There were so many books she wanted to write but one story in particular that she regretted not writing was an account of her remarkable father, Ljubo Drndić, a journalist, who had been a Yugoslav partisan and later a diplomat posted to Sweden and Sudan. He had a love-hate relationship with the Communist Party. “He was expelled, but then they wanted him back,” she said. He was instrumental in abolishing visas for tourists visiting Yugoslavia. “My father: I loved him so dearly. My family, we were close. I loved my mother. She died young, only 50, my father lived to be 93, almost 94. My brother died only last winter. But my father, he got things done and helped begin the Croatian tourist industry. Oh yes, my father had a story to tell.”

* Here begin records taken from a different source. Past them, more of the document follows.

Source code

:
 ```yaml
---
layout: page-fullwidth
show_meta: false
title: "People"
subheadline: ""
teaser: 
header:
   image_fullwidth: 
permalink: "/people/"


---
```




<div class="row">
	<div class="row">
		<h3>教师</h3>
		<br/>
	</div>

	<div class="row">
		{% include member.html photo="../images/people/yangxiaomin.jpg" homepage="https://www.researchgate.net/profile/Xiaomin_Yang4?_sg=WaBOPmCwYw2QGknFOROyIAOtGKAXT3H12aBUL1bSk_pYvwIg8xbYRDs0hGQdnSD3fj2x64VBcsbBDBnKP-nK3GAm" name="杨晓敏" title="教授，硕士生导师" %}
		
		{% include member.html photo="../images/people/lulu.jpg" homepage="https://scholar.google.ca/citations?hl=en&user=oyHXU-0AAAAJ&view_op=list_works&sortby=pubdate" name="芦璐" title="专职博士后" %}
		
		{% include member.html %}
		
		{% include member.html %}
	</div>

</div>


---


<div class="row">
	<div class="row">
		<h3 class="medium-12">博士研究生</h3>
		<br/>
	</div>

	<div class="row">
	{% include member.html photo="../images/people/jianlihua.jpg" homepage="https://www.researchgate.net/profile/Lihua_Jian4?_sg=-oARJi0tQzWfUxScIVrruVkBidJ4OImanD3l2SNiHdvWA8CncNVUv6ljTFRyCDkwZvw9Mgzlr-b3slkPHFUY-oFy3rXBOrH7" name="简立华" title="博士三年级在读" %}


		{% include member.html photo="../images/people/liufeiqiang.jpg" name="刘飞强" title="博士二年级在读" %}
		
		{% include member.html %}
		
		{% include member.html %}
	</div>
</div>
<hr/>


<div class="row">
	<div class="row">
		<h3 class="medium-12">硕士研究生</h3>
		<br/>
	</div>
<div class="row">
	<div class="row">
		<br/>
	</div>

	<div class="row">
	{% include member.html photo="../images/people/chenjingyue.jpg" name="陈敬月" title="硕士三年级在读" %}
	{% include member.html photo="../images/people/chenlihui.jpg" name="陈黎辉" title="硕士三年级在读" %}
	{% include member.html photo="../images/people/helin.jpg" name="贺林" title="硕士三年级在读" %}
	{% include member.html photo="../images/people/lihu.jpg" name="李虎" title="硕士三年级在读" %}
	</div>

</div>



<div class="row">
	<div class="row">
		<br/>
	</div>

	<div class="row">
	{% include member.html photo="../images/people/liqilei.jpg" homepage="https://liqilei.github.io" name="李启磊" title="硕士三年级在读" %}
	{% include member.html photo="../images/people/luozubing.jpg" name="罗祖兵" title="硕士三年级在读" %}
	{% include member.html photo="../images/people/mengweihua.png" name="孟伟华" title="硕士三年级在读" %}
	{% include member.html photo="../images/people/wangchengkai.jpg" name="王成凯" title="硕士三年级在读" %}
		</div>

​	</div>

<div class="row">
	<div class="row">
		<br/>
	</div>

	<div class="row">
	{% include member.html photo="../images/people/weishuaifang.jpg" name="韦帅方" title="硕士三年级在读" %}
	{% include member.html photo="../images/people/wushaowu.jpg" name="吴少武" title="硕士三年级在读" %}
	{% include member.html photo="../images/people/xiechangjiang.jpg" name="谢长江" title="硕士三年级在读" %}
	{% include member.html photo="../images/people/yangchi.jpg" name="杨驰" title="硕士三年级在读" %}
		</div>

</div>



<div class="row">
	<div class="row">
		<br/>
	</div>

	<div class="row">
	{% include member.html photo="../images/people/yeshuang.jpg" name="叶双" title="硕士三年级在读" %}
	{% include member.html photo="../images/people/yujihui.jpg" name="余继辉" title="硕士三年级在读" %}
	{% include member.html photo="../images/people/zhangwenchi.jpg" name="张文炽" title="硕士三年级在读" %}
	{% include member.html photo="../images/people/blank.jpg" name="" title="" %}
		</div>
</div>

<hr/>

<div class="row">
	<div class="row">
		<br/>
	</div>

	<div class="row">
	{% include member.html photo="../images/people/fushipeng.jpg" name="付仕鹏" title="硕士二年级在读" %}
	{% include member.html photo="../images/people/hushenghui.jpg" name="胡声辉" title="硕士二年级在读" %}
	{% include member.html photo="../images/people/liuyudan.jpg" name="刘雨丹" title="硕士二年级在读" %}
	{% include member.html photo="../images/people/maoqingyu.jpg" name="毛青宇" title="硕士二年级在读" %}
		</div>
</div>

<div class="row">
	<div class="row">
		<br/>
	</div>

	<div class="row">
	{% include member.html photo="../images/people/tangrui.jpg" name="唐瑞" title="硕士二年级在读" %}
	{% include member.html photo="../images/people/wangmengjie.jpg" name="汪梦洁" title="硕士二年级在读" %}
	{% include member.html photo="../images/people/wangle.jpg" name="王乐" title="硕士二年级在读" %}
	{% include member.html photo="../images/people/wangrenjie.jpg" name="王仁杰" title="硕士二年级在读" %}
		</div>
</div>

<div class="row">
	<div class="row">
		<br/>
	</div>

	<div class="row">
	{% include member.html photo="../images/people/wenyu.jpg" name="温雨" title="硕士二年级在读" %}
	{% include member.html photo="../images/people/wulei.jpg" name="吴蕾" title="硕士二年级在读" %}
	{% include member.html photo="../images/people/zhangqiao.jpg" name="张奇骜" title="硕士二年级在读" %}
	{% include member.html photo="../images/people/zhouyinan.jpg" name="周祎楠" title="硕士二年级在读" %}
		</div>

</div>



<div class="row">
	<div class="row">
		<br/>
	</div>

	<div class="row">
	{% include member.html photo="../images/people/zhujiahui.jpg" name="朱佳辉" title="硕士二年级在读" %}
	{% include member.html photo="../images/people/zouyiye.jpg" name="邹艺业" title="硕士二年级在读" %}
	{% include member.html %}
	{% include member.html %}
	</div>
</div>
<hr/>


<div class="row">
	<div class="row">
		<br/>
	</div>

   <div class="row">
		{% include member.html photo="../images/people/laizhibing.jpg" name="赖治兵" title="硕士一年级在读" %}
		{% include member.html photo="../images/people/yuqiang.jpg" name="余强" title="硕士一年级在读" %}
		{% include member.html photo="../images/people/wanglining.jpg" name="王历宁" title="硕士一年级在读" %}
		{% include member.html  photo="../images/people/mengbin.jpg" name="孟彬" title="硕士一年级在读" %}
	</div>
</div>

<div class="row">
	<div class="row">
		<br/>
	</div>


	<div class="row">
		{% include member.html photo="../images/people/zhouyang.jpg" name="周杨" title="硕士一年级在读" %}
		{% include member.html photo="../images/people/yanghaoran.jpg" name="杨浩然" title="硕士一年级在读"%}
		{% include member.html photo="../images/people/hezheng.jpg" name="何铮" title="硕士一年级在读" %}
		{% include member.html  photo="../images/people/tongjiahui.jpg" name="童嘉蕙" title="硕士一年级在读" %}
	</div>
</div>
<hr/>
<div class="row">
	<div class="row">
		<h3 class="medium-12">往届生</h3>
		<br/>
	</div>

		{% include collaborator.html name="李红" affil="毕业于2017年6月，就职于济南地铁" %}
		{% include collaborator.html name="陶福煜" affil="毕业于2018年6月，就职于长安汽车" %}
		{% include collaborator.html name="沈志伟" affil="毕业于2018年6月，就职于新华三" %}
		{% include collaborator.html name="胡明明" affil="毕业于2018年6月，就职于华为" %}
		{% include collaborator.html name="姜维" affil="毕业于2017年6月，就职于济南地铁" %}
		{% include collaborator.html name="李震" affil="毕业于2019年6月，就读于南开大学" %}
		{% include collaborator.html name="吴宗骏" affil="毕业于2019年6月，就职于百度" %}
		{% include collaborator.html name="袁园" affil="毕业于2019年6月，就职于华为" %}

Drndić’s formidable vision was singular, relentless, passionate and often, blackly, horrifically, funny
From the moment of first meeting her, she was wry and eager, announcing with a likeable sense of wonder that she was “fascinated” by the pain in her bones from radiotherapy. “Even my fingers hurt,” she said. She asked me whether I enjoy the Austrian writer Thomas Bernhard, one of her major literary influences, and she described her time studying at the University of Southern Illinois in the United States while on a Fulbright scholarship. As for America today, she said with theatrical understatement: “A corrupt man is in charge and fools lap it up. History always repeats itself.”
Her books will be read and re-read; her voice resonates. Writer Edmund White said Trieste made him cry. Never sentimental, Drndić possessed an unusual, candid and genuine empathy. What was she like? Well, she gave Doppelgänger, her favourite book, “an ugly little thing” to independent publisher Susan Curtis as a gesture of affection, but also as a practical, if subtle, way of thanking Curtis for her support of writing from Southeast Europe. That is what Drndić was like: an artist for sure and a very rare individual.